Looking through the listing that follows, count the lines that contain "rotl" and give only that number.

____

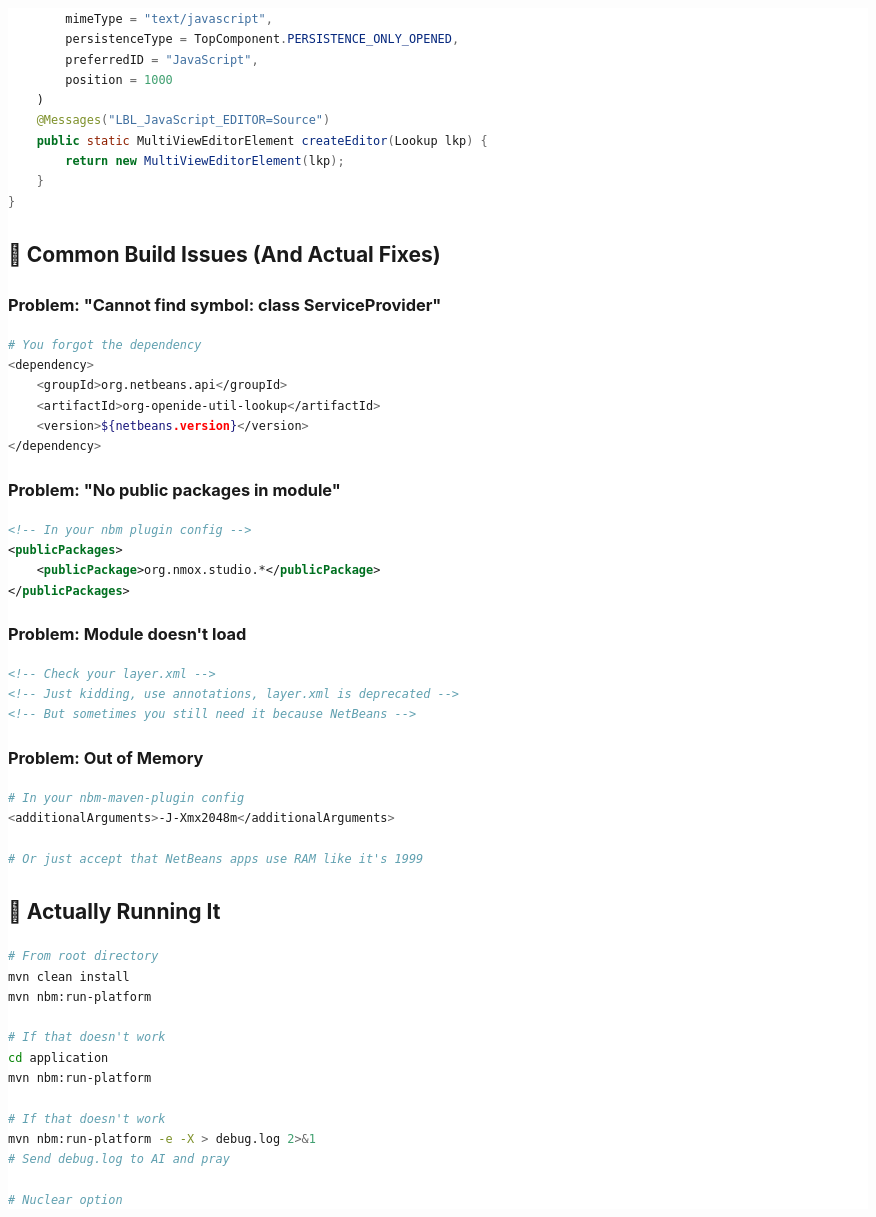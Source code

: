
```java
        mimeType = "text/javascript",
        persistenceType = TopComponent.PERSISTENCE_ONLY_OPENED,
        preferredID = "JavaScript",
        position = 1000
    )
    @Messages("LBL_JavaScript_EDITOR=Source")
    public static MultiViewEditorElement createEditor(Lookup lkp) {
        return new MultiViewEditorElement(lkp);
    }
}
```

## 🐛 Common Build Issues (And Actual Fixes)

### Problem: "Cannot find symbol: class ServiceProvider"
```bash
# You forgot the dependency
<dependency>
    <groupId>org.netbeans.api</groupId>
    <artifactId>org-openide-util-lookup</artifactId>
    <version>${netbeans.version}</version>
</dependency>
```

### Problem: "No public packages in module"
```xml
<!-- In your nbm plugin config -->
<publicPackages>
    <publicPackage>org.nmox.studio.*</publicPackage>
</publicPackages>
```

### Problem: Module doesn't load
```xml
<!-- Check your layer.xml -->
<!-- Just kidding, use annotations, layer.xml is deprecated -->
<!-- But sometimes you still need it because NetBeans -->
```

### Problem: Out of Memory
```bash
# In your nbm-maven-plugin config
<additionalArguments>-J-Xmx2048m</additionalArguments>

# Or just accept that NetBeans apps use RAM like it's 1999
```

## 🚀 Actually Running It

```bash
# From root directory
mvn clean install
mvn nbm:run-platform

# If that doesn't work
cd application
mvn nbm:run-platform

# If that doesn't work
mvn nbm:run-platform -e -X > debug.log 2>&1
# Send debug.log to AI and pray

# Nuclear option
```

____

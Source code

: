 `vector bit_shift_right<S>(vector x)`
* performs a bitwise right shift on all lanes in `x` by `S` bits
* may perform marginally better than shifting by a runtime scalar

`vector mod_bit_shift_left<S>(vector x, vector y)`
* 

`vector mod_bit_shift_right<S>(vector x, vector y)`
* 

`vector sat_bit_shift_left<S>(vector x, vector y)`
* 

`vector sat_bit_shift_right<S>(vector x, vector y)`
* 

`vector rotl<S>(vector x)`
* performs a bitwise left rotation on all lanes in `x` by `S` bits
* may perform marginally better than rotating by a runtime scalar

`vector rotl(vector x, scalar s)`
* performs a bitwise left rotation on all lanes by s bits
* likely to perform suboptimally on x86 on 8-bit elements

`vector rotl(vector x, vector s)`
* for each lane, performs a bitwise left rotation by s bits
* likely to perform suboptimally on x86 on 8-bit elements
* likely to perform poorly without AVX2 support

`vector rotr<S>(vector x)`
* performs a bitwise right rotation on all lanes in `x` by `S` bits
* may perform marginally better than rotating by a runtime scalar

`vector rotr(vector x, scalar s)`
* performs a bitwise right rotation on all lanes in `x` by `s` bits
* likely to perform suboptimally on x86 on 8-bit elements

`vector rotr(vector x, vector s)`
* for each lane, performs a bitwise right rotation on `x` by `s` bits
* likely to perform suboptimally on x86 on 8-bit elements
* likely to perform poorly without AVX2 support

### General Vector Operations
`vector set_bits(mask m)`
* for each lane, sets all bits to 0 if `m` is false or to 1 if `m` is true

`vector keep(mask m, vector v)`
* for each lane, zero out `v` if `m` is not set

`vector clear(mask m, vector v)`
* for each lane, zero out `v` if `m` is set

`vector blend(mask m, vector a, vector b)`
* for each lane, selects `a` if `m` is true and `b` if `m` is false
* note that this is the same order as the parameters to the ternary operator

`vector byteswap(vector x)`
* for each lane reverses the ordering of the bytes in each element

____

Solution to the exercise
3